Es ist kurios: Im Rettungsdienst schafft das Rote Kreuz in Heilbronn in den Nachtstunden einen Rettungswagen ab, den es zuletzt offiziell gar nicht gab. Seit Anfang Oktober stehen in den drei Wachen Heilbronns zwischen 22 und 8 Uhr nur noch zwei Rettungswagen des ASB mit Personal für Notfälle bereit. Zwei Wagen − so, wie es der durch Gutachter gestützte Bereichsplan Notfallrettung für die Stadt als Bedarf vorgibt. Nur diese zwei Wagen werden über das festgelegte Jahresbudget von Krankenkassen, Unfallversicherungen und Berufsgenossenschaften finanziert.
Fahne hoch
Es waren drei. Aus Eigenmitteln hat der DRK-Kreisverband in Heilbronn über Jahre den dritten Rettungswagen betrieben. Weil man "die Fahne des DRK" auch nachts hochhalten wollte, als die private − inzwischen aufgelöste − Franken Ambulance 1998 neu auf den Markt kam, wie Geschäftsführer Ludwig Landzettel erläutert. Das DRK musste damals seinen Rettungswagen laut Bedarfsplan nachts eigentlich abschaffen. Man entschied sich dafür, den Wagen weiter einzusetzen. Rund 100 000 Euro zahlte das DRK pro Jahr aus dem eigenen Gesamttopf. Für eine Besatzung, die auch auf einem Krankentransportwagen hätte fahren können. Die Einsatzleitstelle habe dadurch "mehr Luft gehabt", blickt Landzettel auf weitere Gründe.

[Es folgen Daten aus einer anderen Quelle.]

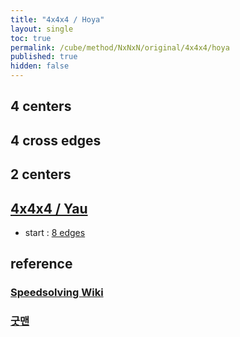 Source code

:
```yaml
---
title: "4x4x4 / Hoya"
layout: single
toc: true
permalink: /cube/method/NxNxN/original/4x4x4/hoya
published: true
hidden: false
---
```


<head>
  <base target="_blank">
</head>



## 4 centers



## 4 cross edges



## 2 centers



## [4x4x4 / Yau](/cube/method/NxNxN/original/4x4x4/yau)

- start : [8 edges](/cube/method/NxNxN/original/4x4x4/yau#8-edges)



## reference

### [Speedsolving Wiki](https://www.speedsolving.com/wiki/index.php/Hoya_method)
### [굿맨](https://youtu.be/k9dNU6h8g5o)
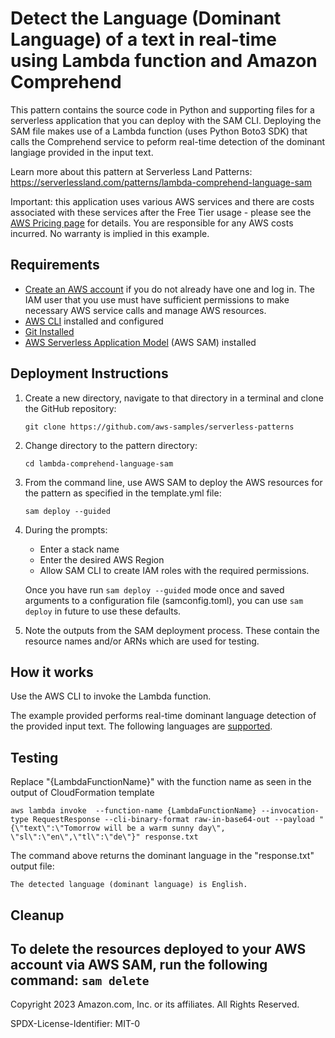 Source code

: # Detect the Language (Dominant Language) of a text in real-time using Lambda function and Amazon Comprehend

This pattern contains the source code in Python and supporting files for a serverless application that you can deploy with the SAM CLI. Deploying the SAM file makes use of a Lambda function (uses Python Boto3 SDK) that calls the Comprehend service to peform real-time detection of the dominant langiage provided in the input text.

Learn more about this pattern at Serverless Land Patterns: https://serverlessland.com/patterns/lambda-comprehend-language-sam

Important: this application uses various AWS services and there are costs associated with these services after the Free Tier usage - please see the [AWS Pricing page](https://aws.amazon.com/pricing/) for details. You are responsible for any AWS costs incurred. No warranty is implied in this example.

## Requirements

* [Create an AWS account](https://portal.aws.amazon.com/gp/aws/developer/registration/index.html) if you do not already have one and log in. The IAM user that you use must have sufficient permissions to make necessary AWS service calls and manage AWS resources.
* [AWS CLI](https://docs.aws.amazon.com/cli/latest/userguide/install-cliv2.html) installed and configured
* [Git Installed](https://git-scm.com/book/en/v2/Getting-Started-Installing-Git)
* [AWS Serverless Application Model](https://docs.aws.amazon.com/serverless-application-model/latest/developerguide/serverless-sam-cli-install.html) (AWS SAM) installed

## Deployment Instructions

1. Create a new directory, navigate to that directory in a terminal and clone the GitHub repository:
    ``` 
    git clone https://github.com/aws-samples/serverless-patterns
    ```
1. Change directory to the pattern directory:
    ```
    cd lambda-comprehend-language-sam
    ```
1. From the command line, use AWS SAM to deploy the AWS resources for the pattern as specified in the template.yml file:
    ```
    sam deploy --guided
    ```
1. During the prompts:
    * Enter a stack name
    * Enter the desired AWS Region
    * Allow SAM CLI to create IAM roles with the required permissions.

    Once you have run `sam deploy --guided` mode once and saved arguments to a configuration file (samconfig.toml), you can use `sam deploy` in future to use these defaults.

1. Note the outputs from the SAM deployment process. These contain the resource names and/or ARNs which are used for testing.

## How it works

Use the AWS CLI to invoke the Lambda function.

The example provided  performs real-time dominant language detection of the provided input text. The following languages are [supported](https://docs.aws.amazon.com/comprehend/latest/dg/supported-languages.html).

## Testing

Replace "{LambdaFunctionName}" with the function name as seen in the output of CloudFormation template

```
aws lambda invoke  --function-name {LambdaFunctionName} --invocation-type RequestResponse --cli-binary-format raw-in-base64-out --payload "{\"text\":\"Tomorrow will be a warm sunny day\", \"sl\":\"en\",\"tl\":\"de\"}" response.txt
```

The command above returns the dominant language in the "response.txt" output file:
```
The detected language (dominant language) is English.
```

## Cleanup
 
To delete the resources deployed to your AWS account via AWS SAM, run the following command:
    ```
    sam delete
    ```
----
Copyright 2023 Amazon.com, Inc. or its affiliates. All Rights Reserved.

SPDX-License-Identifier: MIT-0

Jetzt, durch steigende Kosten, zum Beispiel durch zu ersetzendes Personal bei Zivildienststellen, sieht der DRK-Chef verstärkten Druck, zu sparen. Die nächtliche "Überversorgung" in Heilbronn durch den dritten Rettungswagen wird abgebaut; die Besatzung zunächst auf einen Krankenwagen umgesetzt.
Im Schnitt waren es "zwei bis drei Einsätze nachts", sieht Landzettel keine großen Probleme durch den Abzug. An einer sicheren Versorgung der Bevölkerung werde nicht Hand angelegt. Wenn die zwei verbliebenen Wagen in Heilbronn gleichzeitig im Einsatz seien, "kommt ein Wagen aus Plattenwald, Ilsfeld oder Bad Rappenau".
Verständnis
In 95 Prozent aller Fälle muss ein Rettungswagen innerhalb von 15 Minuten am Unfallort sein. Ob diese Hilfsfrist künftig in Heilbronn wie bisher eingehalten wird, fragt sich ASB-Rettungsdienstleiter Werner Eckert. In Einzelfällen "kann es zu Überschreitungen kommen", glaubt er. Man müsse sehen, wie es sich entwickle. Den Schritt des DRK kann er verstehen. Durch Änderungen im Zivildienst "werden erhebliche Mehrkosten entstehen". Skeptisch sieht der Heilbronner Sprecher der Leitenden Notärzte die Entwicklung. "Die medizinische Versorgung wird geschwächt, das ist einfach so", sagt Dr. Georg Breuer. Er verweist darauf, dass bei einem schweren Unfall "schnell drei, vier Rettungswagen unterwegs sind". Bei einer Reanimation habe man ein Zeitfenster von wenigen Minuten, ehe Hirnschäden auftreten.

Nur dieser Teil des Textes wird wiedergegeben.